Was it appropriate to speak of the confederate flag as a symbol/sign that could be reclaimed and become a reminder of both the dehumanizing capacities of human beings toward other human beings and the need for God’s transformative grace to guard against such occurrences? Was it appropriate to compare this possibility with how the Church instilled its own meaning and power into the shame and humiliation of the cross?
Recently I passed these themes by an old friend whom I had known since we were four years old. He pointed out that I may not be fully aware of how others process the meaning of the confederate flag. Rather than a comparison with the cross, a better one, he thought, was the Nazi swastika. Consider how many people regard this symbol and how they would consider the possibility of reclaiming this symbol. This helpful comparison was made by someone who is an Italian-American, an award-winning producer of Broadway plays, whose parents came over to the United States from Italy during the first half of the twentieth century. His helpful perspective made me sharpen my focus on this subject.
From Suppression to Transformation
My address, then, is to the church of Jesus Christ and to my interrelated concern of the danger of an enculturated Christian faith where the truths of the faith are rendered non-transformative. Much attention has been directed to the fact that the South Carolina state legislature voted to remove the confederate flag from the statehouse grounds. The flag was finally lowered on Friday morning, July 10. From all impressions in the public media, this was a major step taken to move toward greater racial harmony.
At this point, I have not heard of revival-type movements of confession and repentance among black, white, or Latino churches anywhere, but I just may be ignorant. I believe that the church could have called for more attention to another event that would have demonstrated even more intensely a movement toward authentic racial reconciliation. On June 10, the Washington Post reported on the bond hearing for the alleged assassin, Dylann Roof (see also Elahe Izadi, “The Powerful Words of Forgiveness”). These words were written about some family members of the victims:
One by one, those who chose to speak at a bond hearing did not turn to anger. Instead, while he remained impassive, they offered him forgiveness and said they were praying for his soul, even as they described the pain of their losses.
Why did they do this? What empowered them to do this? My concern here is first and foremost that the church of Jesus Christ be reminded of supernatural empowerment. But then, was there something that the nation could have learned from this event? I know that in a posted picture Roof appears with a confederate flag, but did the flag cause the hatred in him, or did it personify for him the hatred that was developed internally through a number of factors? In other words, would hatred have been in his heart without the flag?

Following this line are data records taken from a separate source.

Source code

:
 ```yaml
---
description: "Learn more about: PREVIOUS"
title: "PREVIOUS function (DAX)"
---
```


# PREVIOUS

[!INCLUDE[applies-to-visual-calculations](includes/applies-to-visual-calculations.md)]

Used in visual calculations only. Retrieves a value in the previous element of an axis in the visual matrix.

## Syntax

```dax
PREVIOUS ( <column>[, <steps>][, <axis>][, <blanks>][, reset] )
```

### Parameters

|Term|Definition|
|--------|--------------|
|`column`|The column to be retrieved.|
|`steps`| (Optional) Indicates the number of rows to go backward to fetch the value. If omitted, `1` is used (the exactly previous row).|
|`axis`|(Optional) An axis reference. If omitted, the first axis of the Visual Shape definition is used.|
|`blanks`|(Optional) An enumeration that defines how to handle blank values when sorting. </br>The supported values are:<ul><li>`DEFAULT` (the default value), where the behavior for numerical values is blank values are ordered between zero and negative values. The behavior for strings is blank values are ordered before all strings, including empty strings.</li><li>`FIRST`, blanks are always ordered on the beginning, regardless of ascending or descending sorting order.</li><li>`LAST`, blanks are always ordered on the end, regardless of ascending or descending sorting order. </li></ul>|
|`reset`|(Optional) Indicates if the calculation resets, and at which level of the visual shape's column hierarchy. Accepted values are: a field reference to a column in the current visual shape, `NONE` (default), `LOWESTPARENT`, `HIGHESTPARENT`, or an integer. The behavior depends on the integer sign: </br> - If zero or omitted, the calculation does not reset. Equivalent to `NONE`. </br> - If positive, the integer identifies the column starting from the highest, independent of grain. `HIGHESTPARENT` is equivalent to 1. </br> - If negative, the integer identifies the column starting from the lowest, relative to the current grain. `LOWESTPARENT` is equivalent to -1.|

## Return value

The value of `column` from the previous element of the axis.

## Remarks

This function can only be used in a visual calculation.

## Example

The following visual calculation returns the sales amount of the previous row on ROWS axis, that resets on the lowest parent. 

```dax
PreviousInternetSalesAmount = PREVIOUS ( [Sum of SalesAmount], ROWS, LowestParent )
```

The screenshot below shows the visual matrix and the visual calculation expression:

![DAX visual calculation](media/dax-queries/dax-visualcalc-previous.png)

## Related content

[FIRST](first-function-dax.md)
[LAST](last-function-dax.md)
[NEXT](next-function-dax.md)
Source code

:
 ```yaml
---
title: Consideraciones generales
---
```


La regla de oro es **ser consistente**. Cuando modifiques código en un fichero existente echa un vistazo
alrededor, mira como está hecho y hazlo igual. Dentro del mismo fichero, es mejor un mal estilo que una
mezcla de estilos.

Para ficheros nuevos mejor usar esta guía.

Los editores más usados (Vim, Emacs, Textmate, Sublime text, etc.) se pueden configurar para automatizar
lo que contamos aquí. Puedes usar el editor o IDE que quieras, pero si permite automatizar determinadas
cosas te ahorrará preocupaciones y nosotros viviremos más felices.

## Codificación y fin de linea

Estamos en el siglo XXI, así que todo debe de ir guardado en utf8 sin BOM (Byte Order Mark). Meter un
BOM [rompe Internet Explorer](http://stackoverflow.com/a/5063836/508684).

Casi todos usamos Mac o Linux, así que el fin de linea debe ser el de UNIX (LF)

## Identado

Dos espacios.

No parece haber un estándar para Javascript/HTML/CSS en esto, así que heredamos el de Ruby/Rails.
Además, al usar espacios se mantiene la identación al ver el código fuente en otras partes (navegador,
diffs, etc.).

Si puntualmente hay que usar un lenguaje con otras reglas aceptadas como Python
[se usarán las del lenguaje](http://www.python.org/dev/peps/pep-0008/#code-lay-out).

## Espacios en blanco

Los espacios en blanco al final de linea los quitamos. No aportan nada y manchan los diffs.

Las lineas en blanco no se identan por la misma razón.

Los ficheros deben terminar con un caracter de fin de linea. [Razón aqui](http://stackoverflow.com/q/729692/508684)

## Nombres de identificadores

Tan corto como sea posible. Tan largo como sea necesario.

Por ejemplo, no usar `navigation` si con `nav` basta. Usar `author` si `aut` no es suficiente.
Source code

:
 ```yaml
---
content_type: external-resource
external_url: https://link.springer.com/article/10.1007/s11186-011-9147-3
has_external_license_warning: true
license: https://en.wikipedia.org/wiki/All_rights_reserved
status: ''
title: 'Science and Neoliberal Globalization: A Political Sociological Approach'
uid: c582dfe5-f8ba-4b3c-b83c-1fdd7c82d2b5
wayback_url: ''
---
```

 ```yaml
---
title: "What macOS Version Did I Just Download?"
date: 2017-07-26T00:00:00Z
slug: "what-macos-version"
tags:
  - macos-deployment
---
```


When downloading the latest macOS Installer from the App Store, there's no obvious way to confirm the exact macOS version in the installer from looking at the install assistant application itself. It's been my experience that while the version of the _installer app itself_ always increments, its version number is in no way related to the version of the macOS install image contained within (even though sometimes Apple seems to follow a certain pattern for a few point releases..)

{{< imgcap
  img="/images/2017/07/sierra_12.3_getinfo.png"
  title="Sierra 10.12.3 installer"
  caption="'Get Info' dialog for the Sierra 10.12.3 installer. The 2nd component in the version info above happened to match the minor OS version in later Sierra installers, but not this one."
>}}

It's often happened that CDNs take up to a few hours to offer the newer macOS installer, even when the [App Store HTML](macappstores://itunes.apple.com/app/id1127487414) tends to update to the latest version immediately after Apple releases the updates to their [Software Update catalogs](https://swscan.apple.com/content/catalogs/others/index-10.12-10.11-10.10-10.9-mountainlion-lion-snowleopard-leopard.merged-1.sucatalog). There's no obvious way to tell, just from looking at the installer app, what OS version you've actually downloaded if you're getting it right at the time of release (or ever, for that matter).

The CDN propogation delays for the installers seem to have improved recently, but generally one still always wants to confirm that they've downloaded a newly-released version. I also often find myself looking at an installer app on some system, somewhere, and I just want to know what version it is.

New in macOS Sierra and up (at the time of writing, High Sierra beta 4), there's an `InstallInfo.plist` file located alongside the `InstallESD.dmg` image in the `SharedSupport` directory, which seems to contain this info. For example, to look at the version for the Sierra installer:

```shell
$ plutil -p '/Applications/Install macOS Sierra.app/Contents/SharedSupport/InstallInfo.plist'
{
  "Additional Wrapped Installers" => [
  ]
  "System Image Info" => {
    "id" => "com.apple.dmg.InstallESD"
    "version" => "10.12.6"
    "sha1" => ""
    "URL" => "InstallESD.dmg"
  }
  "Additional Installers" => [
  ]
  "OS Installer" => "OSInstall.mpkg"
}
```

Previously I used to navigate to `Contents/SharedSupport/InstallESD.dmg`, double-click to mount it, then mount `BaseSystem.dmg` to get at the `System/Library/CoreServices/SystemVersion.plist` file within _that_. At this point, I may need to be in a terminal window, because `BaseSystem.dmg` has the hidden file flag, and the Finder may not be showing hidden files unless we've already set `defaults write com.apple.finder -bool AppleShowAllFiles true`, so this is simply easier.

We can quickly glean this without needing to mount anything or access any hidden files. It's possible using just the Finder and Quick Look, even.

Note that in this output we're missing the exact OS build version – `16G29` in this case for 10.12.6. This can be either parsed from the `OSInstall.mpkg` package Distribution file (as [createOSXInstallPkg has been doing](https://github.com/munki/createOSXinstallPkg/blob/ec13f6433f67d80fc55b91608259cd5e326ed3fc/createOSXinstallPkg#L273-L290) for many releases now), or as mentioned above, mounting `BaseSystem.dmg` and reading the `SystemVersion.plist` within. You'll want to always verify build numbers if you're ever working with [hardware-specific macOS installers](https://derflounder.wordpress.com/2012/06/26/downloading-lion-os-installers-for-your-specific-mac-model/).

Unless symbol/signs are magical, or mystical in some supernatural way, they have the meaning infused in them by others. I believe that the problem through the centuries has been that the church at various times and for various reasons has placed sociocultural elements above the recognition of biblical truth and its proper implications and applications. I cannot go into many examples at this point, but race matters can serve as an immediate one.
Without redefined symbol/signs, however, even we in the church may lose markers of our own slides, becoming the very type of person, or people, that we initially despise. The church could gain unprecedented influence if we led the way in confession, repentance, and calls for forgiveness among ourselves. This we could do with—or without—a flag.